The couple fell in love and were married, but soon after the wedding, Fan Qi Liang was taken away to continue construction work on the Great Wall. Winter came and as her husband had not returned home, Meng Jiang Nu decided to travel to the site to take some warm clothes to Fan Qi Liang.
The story continues that Meng Jiang Nu was told that her husband had died and that his body had been built into the Great Wall. The legend goes that the widow was so stricken with grief that she cried day and night until the Great Wall broke down and exposed the bones of many dead men.
Meng Jiang Nu cut her fingers and dripped the blood onto the dead men and the blood flowed into one of the men. Believing that this was her husband, Meng Jiang Nu buried the man and then drowned herself. (7)
So etched into Chinese culture and the history of the Great Wall is the story of Meng Jiang Nu, that the legend has been made into a movie three times. At Shan Hai Guan, on the eastern side of the Great Wall, there is actually a temple dedicated to Meng Jiang Nu.
A Wall Made With Sticky Rice
The Great Wall’s strength and longevity is another baffling and speculative focus of the site and adds to the unique fascination of the attraction.
One bizarre suggestion to what made the Great Wall so strong is that the secret ingredient is sticky rice!
According to TreeHugger, scientists from Zhejiang University in China discovered that the wall’s ‘secret ingredient’ is that it was made from a sticky rice soup that was mixed with slaked lime and limestone. (8)
The suggestion was originally made in the Times of India, which reported that scientists had discovered that the ‘sticky rice’ paste was used to fill in gaps between the construction blocks, as Bingjian Zhang, the study leader told the Times of India:
“Analytical study shows the ancient masonry mortar is a kind of special organic-inorganic composite material. This inorganic component is calcium carbonate, and the organic component is amylopectin, which comes from the sticky rice soup added to the mortar.

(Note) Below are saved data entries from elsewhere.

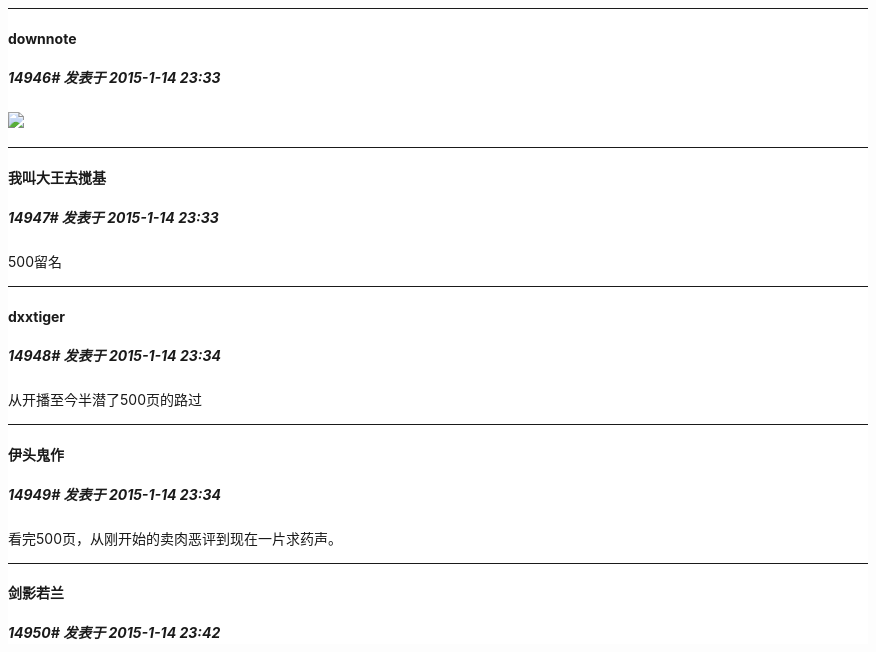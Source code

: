



-----

####  downnote  
##### 14946#       发表于 2015-1-14 23:33



<img src="http://ac.stage3rd.com/upFiles/201109/downnote@0369051102147.gif" referrerpolicy="no-referrer">







-----

####  我叫大王去搅基  
##### 14947#       发表于 2015-1-14 23:33




500留名







-----

####  dxxtiger  
##### 14948#       发表于 2015-1-14 23:34




从开播至今半潜了500页的路过







-----

####  伊头鬼作  
##### 14949#       发表于 2015-1-14 23:34




看完500页，从刚开始的卖肉恶评到现在一片求药声。







-----

####  剑影若兰  
##### 14950#       发表于 2015-1-14 23:42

The test results of the modelling mortars shows that sticky rice-lime mortar has more stable physical properties, has greater mechanical strength, and is more compatible, which makes it a suitable restoration mortar for ancient masonry.” (9)
The Longest Manmade Object In the World
However, in an examination of the “Secrets of the Great Wall”, American author Paul Noll talks of how the wall was built out of beaten clay.

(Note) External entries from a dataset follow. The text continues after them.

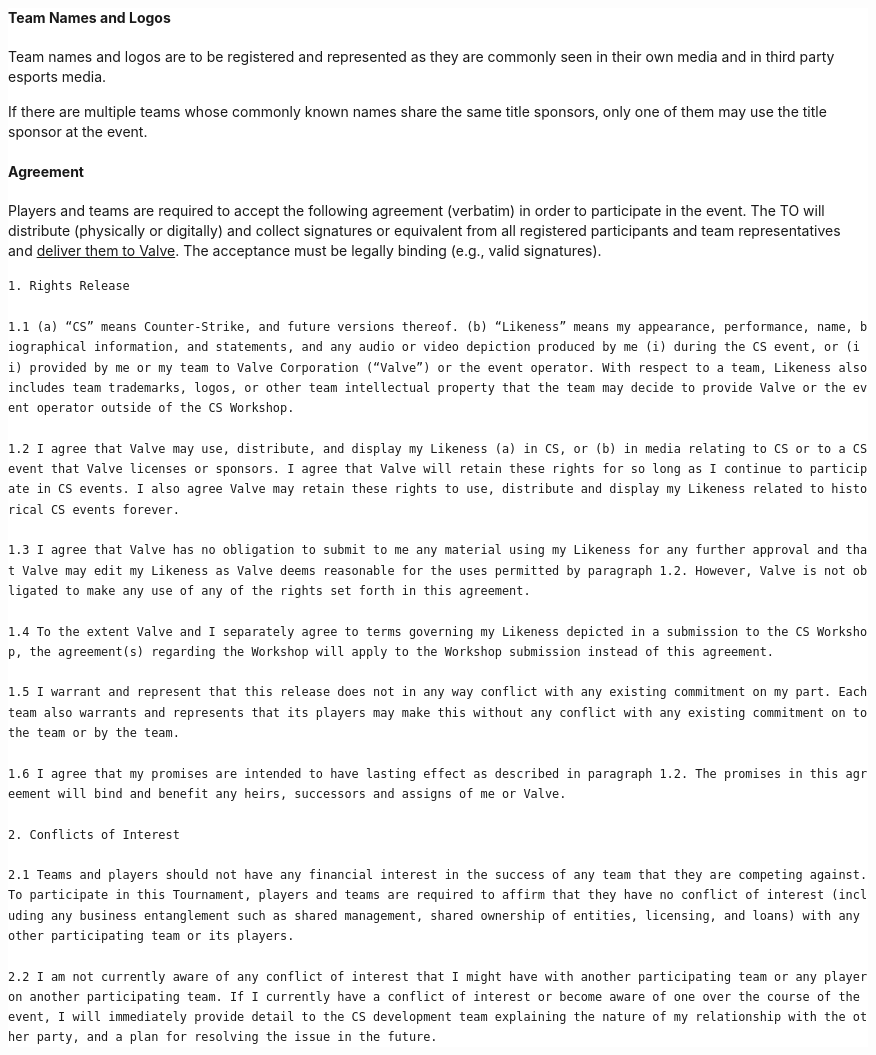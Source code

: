 #### Team Names and Logos
Team names and logos are to be registered and represented as they are commonly seen in their own media and in third party esports media. 

If there are multiple teams whose commonly known names share the same title sponsors, only one of them may use the title sponsor at the event.

#### Agreement 
Players and teams are required to accept the following agreement (verbatim) in order to participate in the event. The TO will distribute (physically or digitally) and collect signatures or equivalent from all registered participants and team representatives and [deliver them to Valve](#Deliverables). The acceptance must be legally binding (e.g., valid signatures).
 
```!
1. Rights Release

1.1 (a) “CS” means Counter-Strike, and future versions thereof. (b) “Likeness” means my appearance, performance, name, biographical information, and statements, and any audio or video depiction produced by me (i) during the CS event, or (ii) provided by me or my team to Valve Corporation (“Valve”) or the event operator. With respect to a team, Likeness also includes team trademarks, logos, or other team intellectual property that the team may decide to provide Valve or the event operator outside of the CS Workshop.

1.2 I agree that Valve may use, distribute, and display my Likeness (a) in CS, or (b) in media relating to CS or to a CS event that Valve licenses or sponsors. I agree that Valve will retain these rights for so long as I continue to participate in CS events. I also agree Valve may retain these rights to use, distribute and display my Likeness related to historical CS events forever. 

1.3 I agree that Valve has no obligation to submit to me any material using my Likeness for any further approval and that Valve may edit my Likeness as Valve deems reasonable for the uses permitted by paragraph 1.2. However, Valve is not obligated to make any use of any of the rights set forth in this agreement.

1.4 To the extent Valve and I separately agree to terms governing my Likeness depicted in a submission to the CS Workshop, the agreement(s) regarding the Workshop will apply to the Workshop submission instead of this agreement.  

1.5 I warrant and represent that this release does not in any way conflict with any existing commitment on my part. Each team also warrants and represents that its players may make this without any conflict with any existing commitment on to the team or by the team.  

1.6 I agree that my promises are intended to have lasting effect as described in paragraph 1.2. The promises in this agreement will bind and benefit any heirs, successors and assigns of me or Valve.

2. Conflicts of Interest

2.1 Teams and players should not have any financial interest in the success of any team that they are competing against. To participate in this Tournament, players and teams are required to affirm that they have no conflict of interest (including any business entanglement such as shared management, shared ownership of entities, licensing, and loans) with any other participating team or its players. 

2.2 I am not currently aware of any conflict of interest that I might have with another participating team or any player on another participating team. If I currently have a conflict of interest or become aware of one over the course of the event, I will immediately provide detail to the CS development team explaining the nature of my relationship with the other party, and a plan for resolving the issue in the future. 

```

According to Noll, much of the Great Wall’s strength and longevity derives from the fact that the soil was selected from at least four inches below the surface so that seeds and grass could not germinate and “thus undermine the strength of the wall”.
Using first a form made of wood, earth was piled and was pounded into a layer of four inches thick then successive layers of this produced a twenty-foot high wall that would “still be standing some 2,000 years later.” (10)
It stands to reason that the Great Wall of China, the longest manmade project in the world, which can be seen from the Earth’s orbit by astronauts in space, and is evidence of the determination and hard work of ancient Chinese people, has evoked many a legend about love, freedom, war and peace.
Its legends and uncertain history play a central role in maintaining the mysticism and intrigue that has surrounded this colossal architectural marvel for centuries.